In early 1916, Captain F.J. Roberts and Lieutenant J.H. Pearson salvaged an abandoned printing press from the ruins of Ypres in Northern France and started their own trench newspaper, written by and for the British Infantry. The initial title, 'The Wipers Times', says a lot about the audience they were pitching for - Wipers being the classic tommy's mispronunciation of the French town of Ypres.
That informality is continued throughout the paper, which set out to cast a satirical eye at the war and those who were (mis)running it. No target was sacred as the number of the paper's contributors grew. Every issue was chock full of limericks, humourous poems, fake advertisments and short stories that cocked a thumb at the Generals, at the public back home, at the Kaiser and the Germans.
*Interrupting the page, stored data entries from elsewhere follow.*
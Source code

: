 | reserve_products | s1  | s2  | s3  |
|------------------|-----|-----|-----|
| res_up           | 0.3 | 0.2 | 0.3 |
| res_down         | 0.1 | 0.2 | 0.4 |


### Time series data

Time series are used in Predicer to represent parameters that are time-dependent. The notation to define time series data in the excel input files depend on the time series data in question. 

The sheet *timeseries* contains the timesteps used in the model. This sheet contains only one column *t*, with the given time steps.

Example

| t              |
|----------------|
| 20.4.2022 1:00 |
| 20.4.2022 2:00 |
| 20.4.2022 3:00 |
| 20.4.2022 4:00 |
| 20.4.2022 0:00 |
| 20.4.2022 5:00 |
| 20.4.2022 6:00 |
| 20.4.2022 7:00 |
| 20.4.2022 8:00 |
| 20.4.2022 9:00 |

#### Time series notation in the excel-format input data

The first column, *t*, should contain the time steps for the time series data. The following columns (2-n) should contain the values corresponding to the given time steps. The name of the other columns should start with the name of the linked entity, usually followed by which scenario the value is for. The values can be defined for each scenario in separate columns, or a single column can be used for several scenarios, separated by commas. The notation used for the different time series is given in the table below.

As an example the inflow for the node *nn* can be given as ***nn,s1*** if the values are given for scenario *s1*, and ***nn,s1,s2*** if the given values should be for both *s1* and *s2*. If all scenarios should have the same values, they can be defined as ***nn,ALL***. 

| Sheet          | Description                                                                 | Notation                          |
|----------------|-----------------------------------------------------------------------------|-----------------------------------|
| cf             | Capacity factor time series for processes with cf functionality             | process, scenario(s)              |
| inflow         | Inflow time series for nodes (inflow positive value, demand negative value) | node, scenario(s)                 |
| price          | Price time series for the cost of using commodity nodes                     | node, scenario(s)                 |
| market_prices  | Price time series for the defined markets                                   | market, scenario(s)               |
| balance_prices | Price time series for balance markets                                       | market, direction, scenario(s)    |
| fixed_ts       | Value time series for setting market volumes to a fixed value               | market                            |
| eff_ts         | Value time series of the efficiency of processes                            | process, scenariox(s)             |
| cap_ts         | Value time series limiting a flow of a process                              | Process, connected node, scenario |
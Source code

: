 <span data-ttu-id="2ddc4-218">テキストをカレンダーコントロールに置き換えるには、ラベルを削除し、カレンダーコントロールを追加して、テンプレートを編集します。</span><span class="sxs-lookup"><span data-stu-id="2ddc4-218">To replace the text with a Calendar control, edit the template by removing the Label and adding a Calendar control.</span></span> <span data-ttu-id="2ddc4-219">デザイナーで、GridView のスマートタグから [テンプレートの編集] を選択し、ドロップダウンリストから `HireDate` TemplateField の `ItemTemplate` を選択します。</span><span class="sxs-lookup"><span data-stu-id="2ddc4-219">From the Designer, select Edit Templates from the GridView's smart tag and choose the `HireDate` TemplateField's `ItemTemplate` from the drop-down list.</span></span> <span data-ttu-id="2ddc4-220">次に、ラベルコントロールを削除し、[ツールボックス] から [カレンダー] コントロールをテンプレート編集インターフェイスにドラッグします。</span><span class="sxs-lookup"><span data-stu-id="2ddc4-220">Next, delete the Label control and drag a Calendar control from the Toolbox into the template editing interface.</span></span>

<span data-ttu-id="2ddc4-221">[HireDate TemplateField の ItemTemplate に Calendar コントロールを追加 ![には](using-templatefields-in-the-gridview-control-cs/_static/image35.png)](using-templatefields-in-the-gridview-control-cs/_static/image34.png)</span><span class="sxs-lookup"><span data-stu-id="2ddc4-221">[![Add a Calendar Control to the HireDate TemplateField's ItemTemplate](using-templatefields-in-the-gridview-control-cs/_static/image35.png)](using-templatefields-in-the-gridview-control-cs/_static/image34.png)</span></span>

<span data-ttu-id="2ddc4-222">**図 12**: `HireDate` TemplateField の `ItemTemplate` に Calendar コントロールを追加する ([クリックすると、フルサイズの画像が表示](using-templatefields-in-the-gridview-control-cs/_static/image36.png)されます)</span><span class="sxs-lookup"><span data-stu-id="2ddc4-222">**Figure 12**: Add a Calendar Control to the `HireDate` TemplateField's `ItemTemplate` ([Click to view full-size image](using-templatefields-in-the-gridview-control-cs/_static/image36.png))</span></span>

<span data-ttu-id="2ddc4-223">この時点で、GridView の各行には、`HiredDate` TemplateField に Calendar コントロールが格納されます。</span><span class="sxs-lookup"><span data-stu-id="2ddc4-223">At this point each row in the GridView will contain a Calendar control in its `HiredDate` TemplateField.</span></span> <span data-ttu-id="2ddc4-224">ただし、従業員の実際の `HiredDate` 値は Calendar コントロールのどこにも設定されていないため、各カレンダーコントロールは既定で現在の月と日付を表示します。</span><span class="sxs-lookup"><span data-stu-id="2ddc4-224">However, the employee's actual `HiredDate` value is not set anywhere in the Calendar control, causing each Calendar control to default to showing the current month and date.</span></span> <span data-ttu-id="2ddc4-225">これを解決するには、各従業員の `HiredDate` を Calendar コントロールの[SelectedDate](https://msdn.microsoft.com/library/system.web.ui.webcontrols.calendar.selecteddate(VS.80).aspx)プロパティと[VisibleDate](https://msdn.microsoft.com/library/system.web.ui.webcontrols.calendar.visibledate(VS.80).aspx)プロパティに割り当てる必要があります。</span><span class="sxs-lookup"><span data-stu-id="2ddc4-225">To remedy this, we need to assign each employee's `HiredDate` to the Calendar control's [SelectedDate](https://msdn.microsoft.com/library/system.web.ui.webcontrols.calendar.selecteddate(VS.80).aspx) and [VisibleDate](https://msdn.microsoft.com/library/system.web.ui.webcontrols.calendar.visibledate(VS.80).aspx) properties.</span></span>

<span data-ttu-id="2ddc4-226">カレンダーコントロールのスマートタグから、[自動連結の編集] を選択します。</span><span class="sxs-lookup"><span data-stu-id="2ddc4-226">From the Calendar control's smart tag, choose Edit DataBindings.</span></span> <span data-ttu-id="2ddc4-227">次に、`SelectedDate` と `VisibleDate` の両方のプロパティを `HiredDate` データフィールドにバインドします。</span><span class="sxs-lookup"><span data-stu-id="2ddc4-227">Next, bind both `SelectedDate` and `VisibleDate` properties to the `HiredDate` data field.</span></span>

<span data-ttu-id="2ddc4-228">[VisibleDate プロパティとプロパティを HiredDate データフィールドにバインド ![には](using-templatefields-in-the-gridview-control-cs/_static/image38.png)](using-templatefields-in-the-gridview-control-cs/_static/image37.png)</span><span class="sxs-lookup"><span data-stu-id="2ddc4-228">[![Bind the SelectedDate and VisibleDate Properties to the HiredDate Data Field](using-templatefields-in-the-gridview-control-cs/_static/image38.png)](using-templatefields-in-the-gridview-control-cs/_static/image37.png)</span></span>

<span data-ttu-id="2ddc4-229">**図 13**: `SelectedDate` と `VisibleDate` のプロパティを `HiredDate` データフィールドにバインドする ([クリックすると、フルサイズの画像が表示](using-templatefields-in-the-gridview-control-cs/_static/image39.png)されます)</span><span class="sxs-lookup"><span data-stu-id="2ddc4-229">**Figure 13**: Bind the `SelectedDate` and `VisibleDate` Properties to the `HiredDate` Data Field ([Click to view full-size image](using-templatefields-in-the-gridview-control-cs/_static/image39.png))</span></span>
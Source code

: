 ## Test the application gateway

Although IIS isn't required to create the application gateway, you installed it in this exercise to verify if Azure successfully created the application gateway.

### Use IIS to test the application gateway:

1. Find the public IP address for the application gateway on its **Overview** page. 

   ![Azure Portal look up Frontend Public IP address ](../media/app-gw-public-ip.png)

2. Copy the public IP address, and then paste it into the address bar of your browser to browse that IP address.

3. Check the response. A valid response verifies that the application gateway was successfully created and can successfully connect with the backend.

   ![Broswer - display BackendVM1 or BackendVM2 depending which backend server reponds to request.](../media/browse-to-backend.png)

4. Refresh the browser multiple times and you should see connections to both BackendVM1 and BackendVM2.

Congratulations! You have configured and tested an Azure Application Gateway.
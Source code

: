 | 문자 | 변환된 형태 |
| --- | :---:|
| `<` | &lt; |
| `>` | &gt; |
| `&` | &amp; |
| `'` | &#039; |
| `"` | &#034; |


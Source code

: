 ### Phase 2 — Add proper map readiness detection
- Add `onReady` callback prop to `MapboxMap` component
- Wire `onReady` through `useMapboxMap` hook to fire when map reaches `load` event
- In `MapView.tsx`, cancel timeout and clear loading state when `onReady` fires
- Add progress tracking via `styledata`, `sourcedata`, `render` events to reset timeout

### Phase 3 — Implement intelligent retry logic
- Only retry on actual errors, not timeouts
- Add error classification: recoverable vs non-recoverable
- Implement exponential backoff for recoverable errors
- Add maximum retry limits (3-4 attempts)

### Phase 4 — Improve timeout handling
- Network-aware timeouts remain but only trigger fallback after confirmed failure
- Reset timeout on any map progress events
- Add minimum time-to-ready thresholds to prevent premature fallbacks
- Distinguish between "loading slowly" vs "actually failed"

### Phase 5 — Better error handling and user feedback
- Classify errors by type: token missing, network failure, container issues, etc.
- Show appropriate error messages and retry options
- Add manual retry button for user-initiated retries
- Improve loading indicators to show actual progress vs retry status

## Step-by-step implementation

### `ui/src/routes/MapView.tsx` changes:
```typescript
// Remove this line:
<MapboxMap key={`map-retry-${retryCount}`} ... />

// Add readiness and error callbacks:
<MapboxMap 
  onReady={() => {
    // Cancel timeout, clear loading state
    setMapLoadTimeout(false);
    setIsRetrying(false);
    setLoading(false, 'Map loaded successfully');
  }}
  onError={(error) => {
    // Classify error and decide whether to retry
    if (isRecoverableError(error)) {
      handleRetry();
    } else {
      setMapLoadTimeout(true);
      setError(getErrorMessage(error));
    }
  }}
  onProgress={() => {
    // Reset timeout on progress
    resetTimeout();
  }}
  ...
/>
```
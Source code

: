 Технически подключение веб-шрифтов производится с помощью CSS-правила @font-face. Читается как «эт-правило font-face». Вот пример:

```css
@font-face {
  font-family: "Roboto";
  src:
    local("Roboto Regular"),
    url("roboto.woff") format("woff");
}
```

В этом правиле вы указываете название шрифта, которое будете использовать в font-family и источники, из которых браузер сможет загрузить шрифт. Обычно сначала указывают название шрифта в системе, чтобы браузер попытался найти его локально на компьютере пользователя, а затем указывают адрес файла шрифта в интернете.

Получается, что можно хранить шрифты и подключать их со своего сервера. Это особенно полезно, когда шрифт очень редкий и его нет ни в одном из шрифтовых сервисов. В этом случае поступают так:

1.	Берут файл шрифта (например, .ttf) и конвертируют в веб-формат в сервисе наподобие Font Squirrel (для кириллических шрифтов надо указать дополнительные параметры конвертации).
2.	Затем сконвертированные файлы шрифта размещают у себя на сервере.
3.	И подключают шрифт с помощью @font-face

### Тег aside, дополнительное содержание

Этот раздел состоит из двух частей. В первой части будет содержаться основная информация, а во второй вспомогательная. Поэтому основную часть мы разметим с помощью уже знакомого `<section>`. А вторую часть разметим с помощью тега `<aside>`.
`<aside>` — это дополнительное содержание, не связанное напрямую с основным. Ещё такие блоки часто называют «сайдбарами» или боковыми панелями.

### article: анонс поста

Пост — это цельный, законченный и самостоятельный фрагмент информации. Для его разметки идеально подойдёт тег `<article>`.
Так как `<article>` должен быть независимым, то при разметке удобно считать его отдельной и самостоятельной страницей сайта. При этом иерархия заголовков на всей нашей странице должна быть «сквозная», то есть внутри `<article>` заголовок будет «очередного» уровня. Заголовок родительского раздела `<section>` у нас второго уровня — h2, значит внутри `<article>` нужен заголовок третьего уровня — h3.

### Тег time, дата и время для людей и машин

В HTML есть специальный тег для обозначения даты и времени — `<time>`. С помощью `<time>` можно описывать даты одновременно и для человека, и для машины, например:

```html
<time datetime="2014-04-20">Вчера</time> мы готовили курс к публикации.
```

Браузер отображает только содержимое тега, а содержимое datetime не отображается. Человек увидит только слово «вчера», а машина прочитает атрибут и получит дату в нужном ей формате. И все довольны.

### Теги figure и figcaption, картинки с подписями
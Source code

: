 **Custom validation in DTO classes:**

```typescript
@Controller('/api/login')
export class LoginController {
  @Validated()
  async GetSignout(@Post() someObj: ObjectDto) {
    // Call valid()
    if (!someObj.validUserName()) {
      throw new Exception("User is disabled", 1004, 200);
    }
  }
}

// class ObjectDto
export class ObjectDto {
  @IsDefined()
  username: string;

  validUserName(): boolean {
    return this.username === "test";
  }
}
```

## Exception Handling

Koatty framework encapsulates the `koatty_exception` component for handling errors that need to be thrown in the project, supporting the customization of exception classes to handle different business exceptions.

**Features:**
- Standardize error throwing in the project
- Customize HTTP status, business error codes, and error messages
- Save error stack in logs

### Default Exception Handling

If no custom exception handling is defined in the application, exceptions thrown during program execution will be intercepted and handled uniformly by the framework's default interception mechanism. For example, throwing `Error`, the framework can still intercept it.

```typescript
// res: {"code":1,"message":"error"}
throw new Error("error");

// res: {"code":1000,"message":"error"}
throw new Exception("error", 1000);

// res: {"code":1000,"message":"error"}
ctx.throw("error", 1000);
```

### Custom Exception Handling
There is a tendency to assume that the experiences of the British during the First World War were unrelentingly grim, but as the introduction in this collection says, we have become so convinced of the hell that we tend to forget there was laughter, and it was that laughter that made the hell bearable. This collection reminds us that the average soldier's response was far from being one of misery and self-pity but one of casual, cheery contempt for the authority that they served and a bull-headed defiance to be beaten down.
What we have here is essentially every edition of the said paper, with a short foreword by Ian Hislop and a rather nice introduction which puts the paper in context. It's fantastic to have the whole series of the paper reprinted at last under one cover. For those with any sort of interest in the British Army in France between 1914 - 1918 this is indispensable reading, words direct from the soldier's own mouths, as it were.